Alizée Agier : “Le karaté va changer de dimension”

Alizée Agier, championne de France et d’Europe de karaté dans la catégorie +61 kg, entrevoit sa première participation aux Jeux olympiques. Parallèlement, la Bourguignonne s’engage pour améliorer la place des femmes dans le sport. Rencontre.

Comment s’est déroulée votre reprise dans ce contexte sanitaire actuel ?

J’ai repris des entraînements dès cet été, avec notamment des rassemblements avec l’équipe de France de karaté. En ce qui concerne les compétitions, c’est plus compliqué. Plusieurs ont été annulées et la Coupe de France prévue les 14 et 15 novembre à Villebon (Essonne) pourrait subir le même sort.

Comment arrivez-vous à vous préparer en vue des Jeux olympiques de Tokyo en 2021 dans ces conditions ?

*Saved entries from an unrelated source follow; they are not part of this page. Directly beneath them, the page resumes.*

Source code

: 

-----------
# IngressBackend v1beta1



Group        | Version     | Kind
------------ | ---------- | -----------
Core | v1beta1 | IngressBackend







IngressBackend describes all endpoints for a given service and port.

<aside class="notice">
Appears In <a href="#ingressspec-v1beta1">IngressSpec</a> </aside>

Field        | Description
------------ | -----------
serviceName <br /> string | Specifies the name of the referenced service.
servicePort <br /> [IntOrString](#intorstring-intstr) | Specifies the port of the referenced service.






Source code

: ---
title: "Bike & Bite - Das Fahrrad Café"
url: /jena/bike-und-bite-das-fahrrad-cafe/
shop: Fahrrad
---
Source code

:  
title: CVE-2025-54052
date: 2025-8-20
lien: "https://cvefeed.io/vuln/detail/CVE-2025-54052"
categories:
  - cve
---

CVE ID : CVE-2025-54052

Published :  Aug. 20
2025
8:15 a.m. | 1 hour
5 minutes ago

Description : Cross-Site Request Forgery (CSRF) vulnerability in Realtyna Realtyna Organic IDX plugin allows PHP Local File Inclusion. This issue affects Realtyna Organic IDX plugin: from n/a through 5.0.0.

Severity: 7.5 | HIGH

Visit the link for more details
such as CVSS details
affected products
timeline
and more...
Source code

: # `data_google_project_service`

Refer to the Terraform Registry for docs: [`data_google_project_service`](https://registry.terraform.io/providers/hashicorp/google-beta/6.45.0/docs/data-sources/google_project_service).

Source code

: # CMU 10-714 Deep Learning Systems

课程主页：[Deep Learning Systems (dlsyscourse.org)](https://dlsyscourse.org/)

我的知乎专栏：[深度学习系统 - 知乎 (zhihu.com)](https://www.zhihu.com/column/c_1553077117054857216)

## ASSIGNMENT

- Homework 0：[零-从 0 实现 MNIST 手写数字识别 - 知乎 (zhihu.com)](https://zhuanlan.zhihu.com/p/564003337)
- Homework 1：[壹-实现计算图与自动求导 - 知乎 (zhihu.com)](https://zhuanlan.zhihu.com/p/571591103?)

Avec l’équipe de France de karaté, on continue de s’entraîner à l’INSEP pour rester au maximum de notre forme et on attend les nouvelles au fur et à mesure. On ne saura qu’en décembre si les JO auront bien lieu. Si c’est le cas, les qualifications devraient reprendre à partir du début de l’année 2021, avec notamment un Tournoi de qualification olympique prévu à Paris.

 

 

Le karaté sera pour la première fois au programme des Jeux olympiques. Êtes-vous fière pour votre sport ?

En entrant au programme des Jeux olympiques, le karaté va changer de dimension. C’est une belle reconnaissance pour notre sport. Alors chaque karatéka a forcément envie de se qualifier et de marquer l’histoire en étant les premiers à disputer un tournoi olympique.

En revanche, votre sport sera absent des Jeux de Paris…

On rentre et on ressort, c’est très frustrant. Les athlètes se sont mobilisés pour que le Comité d’organisation des Jeux olympiques de Paris 2024 change d’avis. On a participé à l’opération « Belt for Hope » et porté une ceinture avec les couleurs des cinq anneaux des JO lors du championnat d’Europe qui a suivi l’annonce. Maintenant, le retour de notre sport se joue plus du côté politique. À Tokyo, nous allons montrer sur les tatamis de quoi le karaté est capable. Ce sera la meilleure réponse à cette éviction.

 

 

Hors karaté, vous êtes la marraine de l’édition 2020 du concours femmes et sports du CROS Bourgogne-Franche-Comté. En quoi consiste votre rôle ?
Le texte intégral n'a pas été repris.